Pour prendre toute sa part de l’effort réalisé en vue de cet objectif, l’Europe a besoin de reconstruire au plus vite des capacités de recherche et de production souveraines, afin de sortir de la dépendance aux grands laboratoires mondiaux et de faire prévaloir la coopération contre les logiques de la concurrence et des « égoïsmes nationaux » qui en sont le pendant naturel.
La concurrence de tous contre tous crée une inflation des prix et la rareté des flacons. Si l’Europe paie ses doses, aujourd’hui, autour de 2 euros l’unité, l’Afrique du Sud, qui a revendu les siennes, avait déboursé 4,5 euros quand l’Ouganda se ruinait en payant plus de trois fois le prix.
L’initiative Covax était censée permettre de vacciner 20 % de la population de 142 pays ; or ce chiffre devrait n’être que de 3,3 % au premier semestre 2021, et la majorité de la population africaine n’aura pas accès aux vaccins avant 2022. L’Afrique du Sud a déclaré récemment, lors de la réunion du conseil général de l’OMC : « Le problème de la philanthropie est qu’elle ne peut pas acheter l’égalité. […] S’il n’y a pas de vaccins à acheter, l’argent n’a pas d’importance. » En vérité, les pays pauvres constituent donc la variable d’ajustement de l’approvisionnement des vaccins.
Si les pays développés se sont accaparés la quasi-totalité des doses de vaccin, cela ne signifie même pas que les populations européennes sont pour autant bien protégées. Là aussi, en effet, les logiques de marché font des ravages.
Quand 8,9 % seulement de la population européenne a reçu au moins une dose, l’exportation récente de 34 millions de doses interroge. Depuis le début de l’année, 249 demandes d’exportations ont déjà été autorisées vers 31 pays. Parmi ces pays, le Royaume-Uni a bénéficié de 8 millions de doses de vaccin produites aux Pays-Bas, mais aucune dose n’a fait le chemin inverse.
Symboliquement, la Commission européenne a mis en place un « mécanisme de transparence » forçant les entreprises qui produisent des vaccins contre le covid-19 dans l’Union européenne à notifier toute exportation de leurs produits vers des pays tiers, mécanisme utilisé aussitôt par l’Italie pour bloquer 250 000 doses en partance pour l’Australie.
Les stratégies nationales de contournement avaient en réalité débuté, semble-t-il, avec l’Allemagne d’Angela Merkel, qui aurait passé commande à Pfizer et BioNTech de 30 millions de doses supplémentaires de leur vaccin.

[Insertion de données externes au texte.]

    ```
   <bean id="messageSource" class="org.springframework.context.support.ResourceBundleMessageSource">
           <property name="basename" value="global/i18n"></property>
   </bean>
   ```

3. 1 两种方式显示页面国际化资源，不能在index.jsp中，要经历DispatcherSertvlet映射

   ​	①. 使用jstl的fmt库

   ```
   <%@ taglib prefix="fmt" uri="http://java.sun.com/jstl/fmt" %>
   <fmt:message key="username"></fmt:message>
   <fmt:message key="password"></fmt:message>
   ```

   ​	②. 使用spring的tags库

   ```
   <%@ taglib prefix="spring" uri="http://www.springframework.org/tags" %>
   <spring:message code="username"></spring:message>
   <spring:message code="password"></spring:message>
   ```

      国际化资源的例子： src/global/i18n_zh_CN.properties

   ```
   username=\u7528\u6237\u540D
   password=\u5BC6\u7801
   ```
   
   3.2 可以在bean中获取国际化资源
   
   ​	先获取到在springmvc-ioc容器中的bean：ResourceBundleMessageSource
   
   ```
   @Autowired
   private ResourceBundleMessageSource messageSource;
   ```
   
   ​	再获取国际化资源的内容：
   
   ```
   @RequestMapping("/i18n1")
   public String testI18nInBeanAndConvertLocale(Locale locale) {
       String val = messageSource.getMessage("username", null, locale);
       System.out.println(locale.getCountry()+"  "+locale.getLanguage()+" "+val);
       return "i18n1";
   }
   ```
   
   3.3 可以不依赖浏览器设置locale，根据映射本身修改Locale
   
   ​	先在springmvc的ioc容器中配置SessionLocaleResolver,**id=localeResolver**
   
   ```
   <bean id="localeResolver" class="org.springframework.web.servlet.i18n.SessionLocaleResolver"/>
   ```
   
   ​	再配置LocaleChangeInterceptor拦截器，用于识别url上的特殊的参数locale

Plus récemment, le Danemark et l’Autriche ont mis en scène la signature de leur partenariat avec Israël pour la production du vaccin Moderna, via son sous-traitant Teva qui dispose d’usines dans ces pays.
Pendant ce temps, la Hongrie, la République tchèque et la Pologne se tournent vers le vaccin chinois Sinopharm et le vaccin russe Spoutnik V, sans attendre l’avis des autorités sanitaires européennes. L’Union européenne, au lieu d’organiser la coopération entre tous les vaccins, ferme la porte à ces deux vaccins au nom d’un interdit géopolitique et non d’arguments sanitaires.
Le 9 septembre dernier, Ursula von der Leyen avertissait : « Le nationalisme vaccinal met des vies en danger, la coopération en matière de vaccins les sauve. » Force est de constater que la coopération et la solidarité européennes restent à construire. La pandémie révèle au grand jour, en effet, que c’est la matrice même de l’actuelle Union européenne qui est en cause.
L’enjeu sanitaire nous donne l’occasion de changer de logiciel. Allons-nous une nouvelle fois rater la marche ? Cette fois, les Européens ne nous le pardonneront pas. (Applaudissements sur les travées du groupe CRCE. – MM. Jacques Fernique et Didier Marie applaudissent également.)